§ Your objective:
Set down, exactly as written, the lines from the top of the data to the line that holds "## Description", and omit the pictures.

Start of Excerpted data

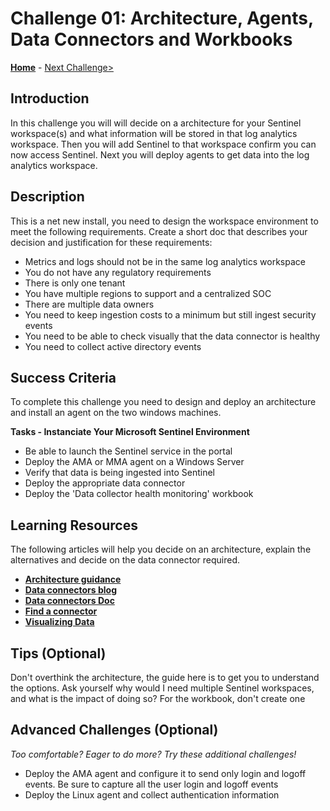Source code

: # Challenge 01:  Architecture, Agents, Data Connectors and Workbooks </br>

**[Home](../README.md)** - [Next Challenge>](./Challenge-02.md)


## Introduction 

In this challenge you will will decide on a architecture for your Sentinel workspace(s) and what information will be stored in that log analytics workspace.  Then you will add Sentinel to that workspace confirm you can now access Sentinel.  Next you will deploy agents to get data into the log analytics workspace.



## Description

This is a net new install, you need to design the workspace environment to meet the following requirements. Create a short doc that describes your decision and justification for these requirements: <br>
- Metrics and logs should not be in the same log analytics workspace
- You do not have any regulatory requirements
- There is only one tenant
- You have multiple regions to support and a centralized SOC
- There are multiple data owners
- You need to keep ingestion costs to a minimum but still ingest security events
- You need to be able to check visually that the data connector is healthy
- You need to collect active directory events


## Success Criteria

To complete this challenge you need to design and deploy an architecture and install an agent on the two windows machines.

**Tasks - Instanciate Your Microsoft Sentinel Environment**
- Be able to launch the Sentinel service in the portal
- Deploy the AMA or MMA agent on a Windows Server
- Verify that data is being ingested into Sentinel
- Deploy the appropriate data connector
- Deploy the 'Data collector health monitoring' workbook



## Learning Resources

The following articles will help you decide on an architecture, explain the alternatives and decide on the data connector required.

- **[Architecture guidance](https://docs.microsoft.com/en-us/azure/sentinel/design-your-workspace-architecture)**</br>
- **[Data connectors blog](https://techcommunity.microsoft.com/t5/microsoft-sentinel-blog/azure-sentinel-the-connectors-grand-cef-syslog-direct-agent/ba-p/803891)** </br>
- **[Data connectors Doc](https://docs.microsoft.com/en-us/azure/sentinel/connect-data-sources)** </br>
- **[Find a connector](https://docs.microsoft.com/en-us/azure/sentinel/data-connectors-reference)** </br>
- **[Visualizing Data](https://docs.microsoft.com/en-us/azure/sentinel/monitor-your-data)** </br>


## Tips (Optional)

Don't overthink the architecture, the guide here is to get you to understand the options. Ask yourself why would I need multiple Sentinel workspaces, and what is the impact of doing so?
For the workbook, don't create one

## Advanced Challenges (Optional)

*Too comfortable?  Eager to do more?  Try these additional challenges!*

- Deploy the AMA agent and configure it to send only login and logoff events.  Be sure to capture all the user login and logoff events </br>
- Deploy the Linux agent and collect authentication information


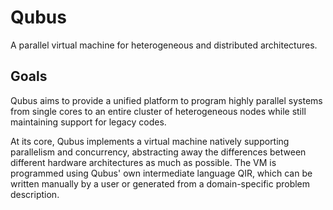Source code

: Qubus
=====

A parallel virtual machine for heterogeneous and distributed architectures.

Goals
-----

Qubus aims to provide a unified platform to program highly parallel
systems from single cores to an entire cluster of heterogeneous nodes
while still maintaining support for legacy codes.

At its core, Qubus implements a virtual machine natively supporting parallelism
and concurrency, abstracting away the differences between different hardware
architectures as much as possible. The VM is programmed using Qubus' own
intermediate language QIR, which can be written manually by a user or
generated from a domain-specific problem description.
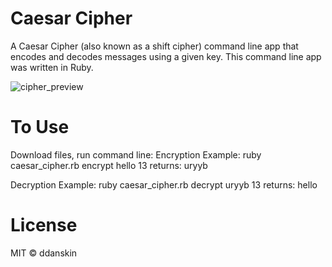 # Caesar Cipher
A Caesar Cipher (also known as a shift cipher) command line app that encodes and decodes messages using a given key. This command line app was written in Ruby.

![cipher_preview](https://user-images.githubusercontent.com/6474602/40698271-39ab7818-639c-11e8-8bcb-00946fde332c.jpg)

# To Use
Download files, run command line:
Encryption Example:
ruby caesar_cipher.rb encrypt hello 13
returns:
uryyb

Decryption Example:
ruby caesar_cipher.rb decrypt uryyb 13
returns:
hello

# License
MIT &copy; ddanskin
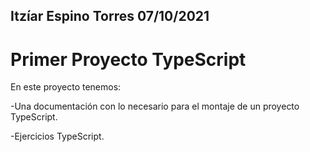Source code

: ## Itzíar Espino Torres 07/10/2021

# Primer Proyecto TypeScript

En este proyecto tenemos:

-Una documentación con lo necesario para el montaje de un proyecto TypeScript.

-Ejercicios TypeScript.
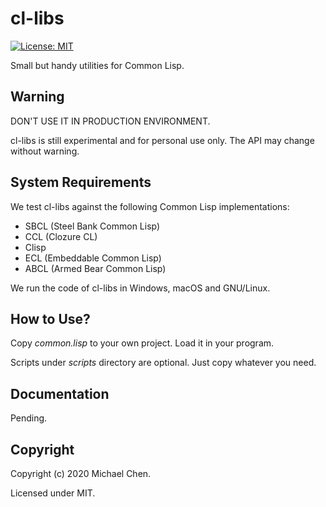 # cl-libs

[![License: MIT](https://img.shields.io/badge/License-MIT-yellow.svg)](https://opensource.org/licenses/MIT)

Small but handy utilities for Common Lisp.

## Warning

DON'T USE IT IN PRODUCTION ENVIRONMENT.

cl-libs is still experimental and for personal use only. The API may change without warning.

## System Requirements

We test cl-libs against the following Common Lisp implementations:

* SBCL (Steel Bank Common Lisp)
* CCL (Clozure CL)
* Clisp
* ECL (Embeddable Common Lisp)
* ABCL (Armed Bear Common Lisp)

We run the code of cl-libs in Windows, macOS and GNU/Linux.

## How to Use?

Copy *common.lisp* to your own project. Load it in your program.

Scripts under *scripts* directory are optional. Just copy whatever you need.

## Documentation

Pending.

## Copyright

Copyright (c) 2020 Michael Chen.

Licensed under MIT.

End of Excerpted data

§ Your solution:
Source code

: # Challenge 01:  Architecture, Agents, Data Connectors and Workbooks </br>

**[Home](../README.md)** - [Next Challenge>](./Challenge-02.md)


## Introduction 

In this challenge you will will decide on a architecture for your Sentinel workspace(s) and what information will be stored in that log analytics workspace.  Then you will add Sentinel to that workspace confirm you can now access Sentinel.  Next you will deploy agents to get data into the log analytics workspace.



## Description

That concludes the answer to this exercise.